The deleteAll operation uses a partial key to delete all the rows that match the partial key. delelteAll operation may have to delete the rows in batch.
TODO: define deleteAll interface.
Transactions
Apache Tephra, used to implement transactions on HBase provides Optimistic Concurrency Control using Snapshot Isolation. Similar transactional behavior on an RDBMS can be achieved using Repeatable Read isolation level.
An interface similar to the existing Transactional and TxRunnable interfaces can be used
transactional.execute(
new TxRunnable() {
void run(TableContext context) throws Exception {
StructuredTable appMeta = context.get(tableId);
appMeta.write(...);
StructuredTable runs = context.get(runsTableId);
runs.scan();
}
}
);
In the above example, a transaction is started before the run() method of TxRunnable is executed. After the run method is complete, the transaction is committed. If an exception is thrown in the run method then the transaction will be rolled back.
The Transactional object is created using a TransactionalFactory. The right implementation of the TransactionalFactory object is injected during runtime.

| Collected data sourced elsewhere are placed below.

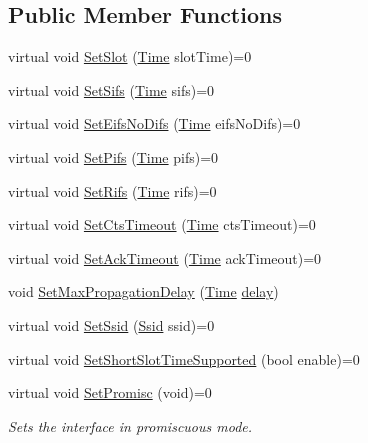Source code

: \subsection*{Public Member Functions}
\begin{DoxyCompactItemize}
\item 
virtual void \hyperlink{classns3_1_1WifiMac_aa893e7f687659bc0e00ac00acf06a40f}{Set\+Slot} (\hyperlink{classns3_1_1Time}{Time} slot\+Time)=0
\item 
virtual void \hyperlink{classns3_1_1WifiMac_af537fb3227ff6a886c00cebfe2674807}{Set\+Sifs} (\hyperlink{classns3_1_1Time}{Time} sifs)=0
\item 
virtual void \hyperlink{classns3_1_1WifiMac_aa899e0f0a0b3316b4a66876643fe87f5}{Set\+Eifs\+No\+Difs} (\hyperlink{classns3_1_1Time}{Time} eifs\+No\+Difs)=0
\item 
virtual void \hyperlink{classns3_1_1WifiMac_a5be0d3689d1669b637bbe0fed2a7e287}{Set\+Pifs} (\hyperlink{classns3_1_1Time}{Time} pifs)=0
\item 
virtual void \hyperlink{classns3_1_1WifiMac_a1aecc5dc30142884e09a80c9e708c56c}{Set\+Rifs} (\hyperlink{classns3_1_1Time}{Time} rifs)=0
\item 
virtual void \hyperlink{classns3_1_1WifiMac_af803f882030d1b367407af43f82d8c13}{Set\+Cts\+Timeout} (\hyperlink{classns3_1_1Time}{Time} cts\+Timeout)=0
\item 
virtual void \hyperlink{classns3_1_1WifiMac_a42c8acb7dec6b7f9d01d568fd21f2e3e}{Set\+Ack\+Timeout} (\hyperlink{classns3_1_1Time}{Time} ack\+Timeout)=0
\item 
void \hyperlink{classns3_1_1WifiMac_a0dd41720796f3b8600a4f097ded8a266}{Set\+Max\+Propagation\+Delay} (\hyperlink{classns3_1_1Time}{Time} \hyperlink{mmwave_2model_2fading-traces_2fading__trace__generator_8m_a7964e6aa8f61a9d28973c8267a606ad8}{delay})
\item 
virtual void \hyperlink{classns3_1_1WifiMac_a27d55677dca1e04e0c5bfc27039b880e}{Set\+Ssid} (\hyperlink{classns3_1_1Ssid}{Ssid} ssid)=0
\item 
virtual void \hyperlink{classns3_1_1WifiMac_ab8c94a02c7bb54db4dcd1d4db80f161b}{Set\+Short\+Slot\+Time\+Supported} (bool enable)=0
\item 
virtual void \hyperlink{classns3_1_1WifiMac_ab835dc0425651a1a2f23710c575fea02}{Set\+Promisc} (void)=0
\begin{DoxyCompactList}\small\item\em Sets the interface in promiscuous mode. \end{DoxyCompactList}\item 

\end{DoxyCompactItemize}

Transactions and Messaging
There are use-cases where any changes to the data of a Dataset has to be published as a message. Subscribers listen to the changes and take action based on it. Currently it is possible to publish the messages transactionally since both the messaging service and the Datasets use the same storage and transaction system. Publishing the message as part of the same transaction that also changes the data keeps everything consistent.
With the new architecture, where different storage engines can be used for messaging service and the Datasets, the same guarantees cannot be preserved out of the box.
TODO: define new semantics for transactions and messaging.
Implementation of SPI
There will be the following implementations of the SPI -
...
Future work
Admin operations
Get Specification
This operation is used to fetch the specification of a table that is defined during a create or an upgrade operation.
Schema upgrade
Changing the schema a table will be possible as long as the old and the new schemas are compatible.
...
The data upgrade will happen in the background and there needs to be a way to track the progress of the upgrade. This will also need the dataset using the table to be aware of the old and the new schema versions. The dataset will need to work with both the schema versions until the upgrade is complete. The details need to be flushed out.
Delete
A delete operation will delete a table. Although the table may become invisible immediately, the data in the table may be deleted in background.
...